UG2 Prize Challenge evaluates algorithms for enhancement of images/videos at scale. The most successful and innovative teams will be invited to present at the CVPR 2018 workshop. We provide two challenge categories:

  1. Image Enhancement to Facilitate Manual Inspection
  2. Image Enhancement to Improve Automatic Object Recognition

Each challenge will have:

  • $25K awarded to the top scoring entry (including travel money to attend CVPR 2018)
  • $12.5K awarded to the runner up (including travel money to attend CVPR 2018)

Participants may submit algorithms to both of the challenges, with a limit of 3 algorithms submitted per challenge. The registration form must be completed by one of the team contributors, indicating the team's affiliation, contact information and challenges in which the team will participate.


1. Image Enhancement to Facilitate Manual Inspection

The first challenge will be an evaluation of the qualitative enhancement of images (super-resolution, de-noising, and deblurring are within scope here) from a sequestered testing dataset. At least one test in the challenge will include calibration chart ground-truth: charts with vertical lines and color calibration data.

Scoring in this case will make use of human raters voting on perceived improvement. In order to do this, we will use Amazon’s Mechanical Turk service to crowdsource the judgements over large populations of raters. A likert-scale based task will be deployed, whereby a reasonably large number of raters will determine which image, the original or the restored/enhanced version, is of higher quality.

Further, inspired by visual psychophysics, rater reaction time will be used to gauge the difficulty of presented image pairs. This will allow us to assign weights to each result (i.e., if a rater takes a long time to determine that an enhanced image is better, it may not be as good as a result where the rater immediately made the same conclusion). This will be factored into the final score.
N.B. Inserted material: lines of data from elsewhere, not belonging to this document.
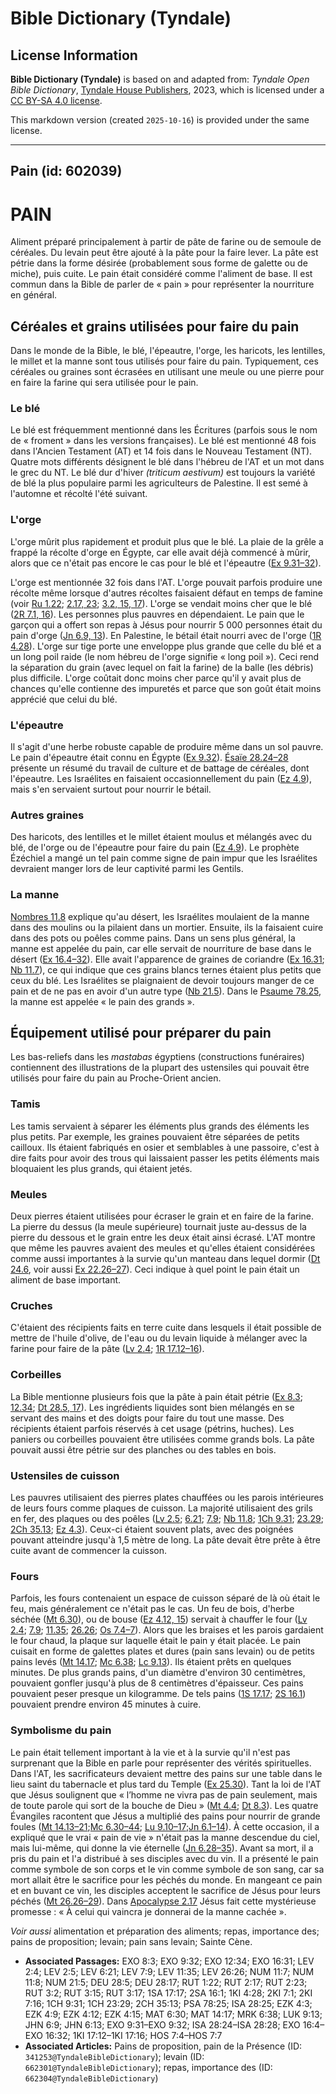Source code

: # Bible Dictionary (Tyndale)

## License Information

**Bible Dictionary (Tyndale)** is based on and adapted from: _Tyndale Open Bible Dictionary_, [Tyndale House Publishers](https://tyndaleopenresources.com/), 2023, which is licensed under a [CC BY-SA 4.0 license](https://creativecommons.org/licenses/by-sa/4.0/legalcode.en).

This markdown version (created `2025-10-16`) is provided under the same license.



--------------------------------

## Pain (id: 602039)

PAIN
====

Aliment préparé principalement à partir de pâte de farine ou de semoule de céréales. Du levain peut être ajouté à la pâte pour la faire lever. La pâte est pétrie dans la forme désirée (probablement sous forme de galette ou de miche), puis cuite. Le pain était considéré comme l'aliment de base. Il est commun dans la Bible de parler de « pain » pour représenter la nourriture en général. 

Céréales et grains utilisées pour faire du pain
-----------------------------------------------

Dans le monde de la Bible, le blé, l'épeautre, l'orge, les haricots, les lentilles, le millet et la manne sont tous utilisés pour faire du pain. Typiquement, ces céréales ou graines sont écrasées en utilisant une meule ou une pierre pour en faire la farine qui sera utilisée pour le pain. 

### Le blé

Le blé est fréquemment mentionné dans les Écritures (parfois sous le nom de « froment » dans les versions françaises). Le blé est mentionné 48 fois dans l'Ancien Testament (AT) et 14 fois dans le Nouveau Testament (NT). Quatre mots différents désignent le blé dans l'hébreu de l'AT et un mot dans le grec du NT. Le blé dur d'hiver *(triticum aestivum)* est toujours la variété de blé la plus populaire parmi les agriculteurs de Palestine. Il est semé à l'automne et récolté l'été suivant. 

### L'orge

L'orge mûrit plus rapidement et produit plus que le blé. La plaie de la grêle a frappé la récolte d'orge en Égypte, car elle avait déjà commencé à mûrir, alors que ce n'était pas encore le cas pour le blé et l'épeautre ([Ex 9\.31–32](https://ref.ly/Exod9:31-Exod9:32)). 

L'orge est mentionnée 32 fois dans l'AT. L'orge pouvait parfois produire une récolte même lorsque d'autres récoltes faisaient défaut en temps de famine (voir [Ru 1\.22](https://ref.ly/Ruth1:22); [2\.17, 23](https://ref.ly/Ruth2:17,Ruth2:23); [3\.2, 15, 17](https://ref.ly/Ruth3:2,Ruth3:15,Ruth3:17)). L'orge se vendait moins cher que le blé ([2R 7\.1, 16](https://ref.ly/2Kgs7:1,2Kgs7:16)). Les personnes plus pauvres en dépendaient. Le pain que le garçon qui a offert son repas à Jésus pour nourrir 5 000 personnes était du pain d'orge ([Jn 6\.9, 13](https://ref.ly/John6:9,John6:13)). En Palestine, le bétail était nourri avec de l'orge ([1R 4\.28](https://ref.ly/1Kgs4:28)). L'orge sur tige porte une enveloppe plus grande que celle du blé et a un long poil raide (le nom hébreu de l'orge signifie « long poil »). Ceci rend la séparation du grain (avec lequel on fait la farine) de la balle (les débris) plus difficile. L'orge coûtait donc moins cher parce qu'il y avait plus de chances qu'elle contienne des impuretés et parce que son goût était moins apprécié que celui du blé.

### L'épeautre

Il s'agit d'une herbe robuste capable de produire même dans un sol pauvre. Le pain d'épeautre était connu en Égypte ([Ex 9\.32](https://ref.ly/Exod9:32)). [Ésaïe 28\.24–28](https://ref.ly/Isa28:24-Isa28:28) présente un résumé du travail de culture et de battage de céréales, dont l'épeautre. Les Israélites en faisaient occasionnellement du pain ([Ez 4\.9](https://ref.ly/Ezek4:9)), mais s'en servaient surtout pour nourrir le bétail.

### Autres graines

Des haricots, des lentilles et le millet étaient moulus et mélangés avec du blé, de l'orge ou de l'épeautre pour faire du pain ([Ez 4\.9](https://ref.ly/Ezek4:9)). Le prophète Ézéchiel a mangé un tel pain comme signe de pain impur que les Israélites devraient manger lors de leur captivité parmi les Gentils.

### La manne

[Nombres 11\.8](https://ref.ly/Num11:8) explique qu'au désert, les Israélites moulaient de la manne dans des moulins ou la pilaient dans un mortier. Ensuite, ils la faisaient cuire dans des pots ou poêles comme pains. Dans un sens plus général, la manne est appelée du pain, car elle servait de nourriture de base dans le désert ([Ex 16\.4–32](https://ref.ly/Exod16:4-Exod16:32)). Elle avait l'apparence de graines de coriandre ([Ex 16\.31](https://ref.ly/Exod16:31); [Nb 11\.7](https://ref.ly/Num11:7)), ce qui indique que ces grains blancs ternes étaient plus petits que ceux du blé. Les Israélites se plaignaient de devoir toujours manger de ce pain et de ne pas en avoir d'un autre type ([Nb 21\.5](https://ref.ly/Num21:5)). Dans le [Psaume 78\.25](https://ref.ly/Ps78:25), la manne est appelée « le pain des grands ».

Équipement utilisé pour préparer du pain
----------------------------------------

Les bas\-reliefs dans les *mastabas* égyptiens (constructions funéraires) contiennent des illustrations de la plupart des ustensiles qui pouvait être utilisés pour faire du pain au Proche\-Orient ancien.

### Tamis

Les tamis servaient à séparer les éléments plus grands des éléments les plus petits. Par exemple, les graines pouvaient être séparées de petits cailloux. Ils étaient fabriqués en osier et semblables à une passoire, c'est à dire faits pour avoir des trous qui laissaient passer les petits éléments mais bloquaient les plus grands, qui étaient jetés. 

### Meules

Deux pierres étaient utilisées pour écraser le grain et en faire de la farine. La pierre du dessus (la meule supérieure) tournait juste au\-dessus de la pierre du dessous et le grain entre les deux était ainsi écrasé. L'AT montre que même les pauvres avaient des meules et qu'elles étaient considérées comme aussi importantes à la survie qu'un manteau dans lequel dormir ([Dt 24\.6](https://ref.ly/Deut24:6), voir aussi [Ex 22\.26–27](https://ref.ly/Exod22:26-Exod22:27)). Ceci indique à quel point le pain était un aliment de base important.

### Cruches

C'étaient des récipients faits en terre cuite dans lesquels il était possible de mettre de l'huile d'olive, de l'eau ou du levain liquide à mélanger avec la farine pour faire de la pâte ([Lv 2\.4](https://ref.ly/Lev2:4); [1R 17\.12–16](https://ref.ly/1Kgs17:12-1Kgs17:16)).

### Corbeilles

La Bible mentionne plusieurs fois que la pâte à pain était pétrie ([Ex 8\.3](https://ref.ly/Exod8:3); [12\.34](https://ref.ly/Exod12:34); [Dt 28\.5, 17](https://ref.ly/Deut28:5,Deut28:17)). Les ingrédients liquides sont bien mélangés en se servant des mains et des doigts pour faire du tout une masse. Des récipients étaient parfois réservés à cet usage (pétrins, huches). Les paniers ou corbeilles pouvaient être utilisées comme grands bols. La pâte pouvait aussi être pétrie sur des planches ou des tables en bois.

### Ustensiles de cuisson

Les pauvres utilisaient des pierres plates chauffées ou les parois intérieures de leurs fours comme plaques de cuisson. La majorité utilisaient des grils en fer, des plaques ou des poêles ([Lv 2\.5](https://ref.ly/Lev2:5); [6\.21](https://ref.ly/Lev6:21); [7\.9](https://ref.ly/Lev7:9); [Nb 11\.8](https://ref.ly/Num11:8); [1Ch 9\.31](https://ref.ly/1Chr9:31); [23\.29](https://ref.ly/1Chr23:29); [2Ch 35\.13](https://ref.ly/2Chr35:13); [Ez 4\.3](https://ref.ly/Ezek4:3)). Ceux\-ci étaient souvent plats, avec des poignées pouvant atteindre jusqu'à 1,5 mètre de long. La pâte devait être prête à être cuite avant de commencer la cuisson.

### Fours

Parfois, les fours contenaient un espace de cuisson séparé de là où était le feu, mais généralement ce n'était pas le cas. Un feu de bois, d'herbe séchée ([Mt 6\.30](https://ref.ly/Matt6:30)), ou de bouse ([Ez 4\.12, 15](https://ref.ly/Ezek4:12,Ezek4:15)) servait à chauffer le four ([Lv 2\.4](https://ref.ly/Lev2:4); [7\.9](https://ref.ly/Lev7:9); [11\.35](https://ref.ly/Lev11:35); [26\.26](https://ref.ly/Lev26:26); [Os 7\.4–7](https://ref.ly/Hos7:4-Hos7:7)). Alors que les braises et les parois gardaient le four chaud, la plaque sur laquelle était le pain y était placée. Le pain cuisait en forme de galettes plates et dures (pain sans levain) ou de petits pains levés ([Mt 14\.17](https://ref.ly/Matt14:17); [Mc 6\.38](https://ref.ly/Mark6:38); [Lc 9\.13](https://ref.ly/Luke9:13)). Ils étaient prêts en quelques minutes. De plus grands pains, d'un diamètre d'environ 30 centimètres, pouvaient gonfler jusqu'à plus de 8 centimètres d'épaisseur. Ces pains pouvaient peser presque un kilogramme. De tels pains ([1S 17\.17](https://ref.ly/1Sam17:17); [2S 16\.1](https://ref.ly/2Sam16:1)) pouvaient prendre environ 45 minutes à cuire.

### Symbolisme du pain

Le pain était tellement important à la vie et à la survie qu'il n'est pas surprenant que la Bible en parle pour représenter des vérités spirituelles. Dans l'AT, les sacrificateurs devaient mettre des pains sur une table dans le lieu saint du tabernacle et plus tard du Temple ([Ex 25\.30](https://ref.ly/Exod25:30)). Tant la loi de l'AT que Jésus soulignent que « l’homme ne vivra pas de pain seulement, mais de toute parole qui sort de la bouche de Dieu » ([Mt 4\.4](https://ref.ly/Matt4:4); [Dt 8\.3](https://ref.ly/Deut8:3)). Les quatre Évangiles racontent que Jésus a multiplié des pains pour nourrir de grande foules ([Mt 14\.13–21](https://ref.ly/Matt14:13-Matt14:21);[Mc 6\.30–44](https://ref.ly/Mark6:30-Mark6:44); [Lu 9\.10–17](https://ref.ly/Luke9:10-Luke9:17);[Jn 6\.1–14](https://ref.ly/John6:1-John6:14)). À cette occasion, il a expliqué que le vrai « pain de vie » n'était pas la manne descendue du ciel, mais lui\-même, qui donne la vie éternelle ([Jn 6\.28–35](https://ref.ly/John6:28-John6:35)). Avant sa mort, il a pris du pain et l'a distribué à ses disciples avec du vin. Il a présenté le pain comme symbole de son corps et le vin comme symbole de son sang, car sa mort allait être le sacrifice pour les péchés du monde. En mangeant ce pain et en buvant ce vin, les disciples acceptent le sacrifice de Jésus pour leurs péchés ([Mt 26\.26–29](https://ref.ly/Matt26:26-Matt26:29)). Dans [Apocalypse 2\.17](https://ref.ly/Rev2:17) Jésus fait cette mystérieuse promesse : « À celui qui vaincra je donnerai de la manne cachée ».

*Voir aussi* alimentation et préparation des aliments; repas, importance des; pains de proposition; levain; pain sans levain; Sainte Cène.

* **Associated Passages:** EXO 8:3; EXO 9:32; EXO 12:34; EXO 16:31; LEV 2:4; LEV 2:5; LEV 6:21; LEV 7:9; LEV 11:35; LEV 26:26; NUM 11:7; NUM 11:8; NUM 21:5; DEU 28:5; DEU 28:17; RUT 1:22; RUT 2:17; RUT 2:23; RUT 3:2; RUT 3:15; RUT 3:17; 1SA 17:17; 2SA 16:1; 1KI 4:28; 2KI 7:1; 2KI 7:16; 1CH 9:31; 1CH 23:29; 2CH 35:13; PSA 78:25; ISA 28:25; EZK 4:3; EZK 4:9; EZK 4:12; EZK 4:15; MAT 6:30; MAT 14:17; MRK 6:38; LUK 9:13; JHN 6:9; JHN 6:13; EXO 9:31–EXO 9:32; ISA 28:24–ISA 28:28; EXO 16:4–EXO 16:32; 1KI 17:12–1KI 17:16; HOS 7:4–HOS 7:7
* **Associated Articles:** Pains de proposition, pain de la Présence (ID: `341253@TyndaleBibleDictionary`); levain (ID: `662301@TyndaleBibleDictionary`); repas, importance des (ID: `662304@TyndaleBibleDictionary`)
2. Image Enhancement to Improve Automatic Object Recognition

The second challenge will be an evaluation of classification improvement. The evaluation protocol will allow participants to make use of some within dataset training data, and as much out of dataset training data as they would like for training / validation purposes. Participants will not be tasked with the creation of novel classification algorithms.

In order to establish good baselines for classification performance before and after the application of image enhancement and restoration algorithms, the testing will make use of a selection of common deep learning approaches to recognize annotated objects and then considered the correct classification rate. Namely, the Keras versions of the pre-trained networks VGG16 and VGG19, Inception V3, and ResNet50.

Each candidate restoration or enhancement algorithm will be treated as an image pre-processing step to prepare sequestered test images to be submitted to all four networks, which serve as canonical classification references.

Classification Metrics

The networks used for the UG2 classification task return a list of the ImageNet synsets along with the probability of the object belonging to each of the synsets classes. However, taking into account that in some cases it is impossible to provide a fine-grained labeling for the annotated objects, we defined 31 super-classes for the dataset most of them composed by more than one ImageNet synset. For example, the Car super-class would contain ImageNet synsets such as n02930766: cab, n03594945: jeep, n04467665: trailer truck, etc.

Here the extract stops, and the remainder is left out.